All images and text ©Jenny DeRemer for Not Entirely Average, LLC

Fat Tuesday is days away. If you’re not a New Orleanian or have never stepped foot on Bourbon Street, you’ll still want to give Louisiana shrimp recipes like this one a try. Citrus Shrimp with Louis Sauce is a chilled shrimp cocktail of sorts…until you get to the Louis sauce, that is.

Louis sauce is a Cajun shrimp sauce recipe. Despite beginning as a shrimp cocktail sauce with horseradish, it derives serious zing from a unique combination of ingredients, among them chili sauce, Worcestershire sauce, grated onion, crushed red pepper, and hot sauce.

Fresh shrimp are boiled along with the juices from fresh oranges, grapefruits, a pineapple, lemons, and limes. I also toss in a whopper of a pinch of crushed red pepper flakes. You know, to keep things lively…

To further season the Louis sauce, use a Greek seasoning blend. If you do not have a store-bought Greek seasoning on hand, you could make your own or grab for either homemade Cajun seasoning or homemade Creole seasoning.

Oh yeah, bring on the Louisiana shrimp recipes people!

A platter of poached shrimp in citrus broth, with a bowl of zesty Louis sauce in the middle.

One pound of shrimp will serve approximately three people as an appetizer depending on the size of the shrimp.
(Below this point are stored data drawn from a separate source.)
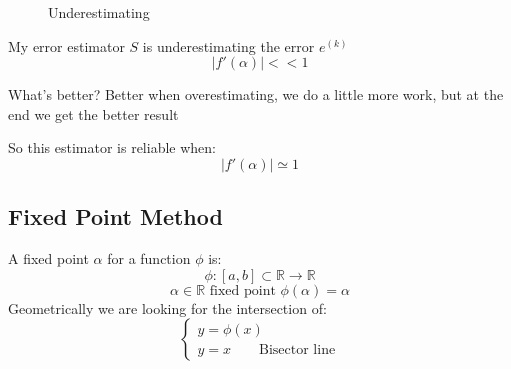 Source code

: \begin{figure}[!ht]
    \begin{minipage}{\linewidth}
        \centering
        \caption{Underestimating}
    \end{minipage}
\end{figure}
My error estimator $S$ is underestimating the error $e^{(k)}$
$$|f'(\alpha)| << 1$$

What's better? Better when overestimating, we do a little more work, but at the end we get the better result

So this estimator is reliable when:
$$|f'(\alpha)| \simeq 1$$

\subsection{Fixed Point Method}
A fixed point $\alpha$ for a function $\phi$ is:
$$\phi:[a,b]\subset\mathbb{R}\rightarrow \mathbb{R}$$
$$\alpha\in\mathbb{R}\text{ fixed point $\phi(\alpha)=\alpha$}$$
Geometrically we are looking for the intersection of:
$$
\begin{cases}
    y=\phi(x)\\
    y=x\qquad\text{Bisector line}
\end{cases}
$$

\begin{figure}[!ht]
    \begin{minipage}{\linewidth}
        \centering
    \end{minipage}
\end{figure}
This recipe specifies the use of four pounds to serve 10 to 12 appetizer servings.

Adjust the measurements to fit your needs by hovering over the number of servings in the recipe card, then slide the ruler to the left or to the right to adjust.

Buy fresh, buy large, and buy US shrimp to support fisheries right here at home. If buying frozen, look for ‘US Gulf Coast Shrimp’ on the bag.

Louisiana shrimp recipes such as this one generally accompany the bags as small tear sheets, so be on the lookout.

Do You Have What’s Needed to Make This Louisiana Citrus Shrimp with Louis Sauce Recipe? Check The List!

for the Citrus-Marinated Shrimp

  • fresh lemons and lemon juice
  • fresh limes and lime juice
  • crushed red pepper
  • fresh oranges and orange juice
  • fresh grapefruits and grapefruit juice
  • Kosher salt
  • large fresh shrimp, peeled but with tail on, deveined
  • pineapple juice
  • lettuce leaves for serving or for garnish depending on how you plan to serve

for the Louis sauce

  • chili sauce
  • mayonnaise
  • onion
  • lemon zest
  • lemon juice
  • prepared horseradish
  • Greek seasoning
  • Worcestershire sauce
  • cayenne pepper
  • hot sauce

optional

  • toasted French bread if serving as a formal plated appetizer over salad greens

How This Recipe Came About…

Flipping through the pages of Southern Living Magazine, I stumble on bunches Louisiana shrimp recipes. Cajun shrimp pasta, shrimp and seafood boil, BBQ shrimp…you name it.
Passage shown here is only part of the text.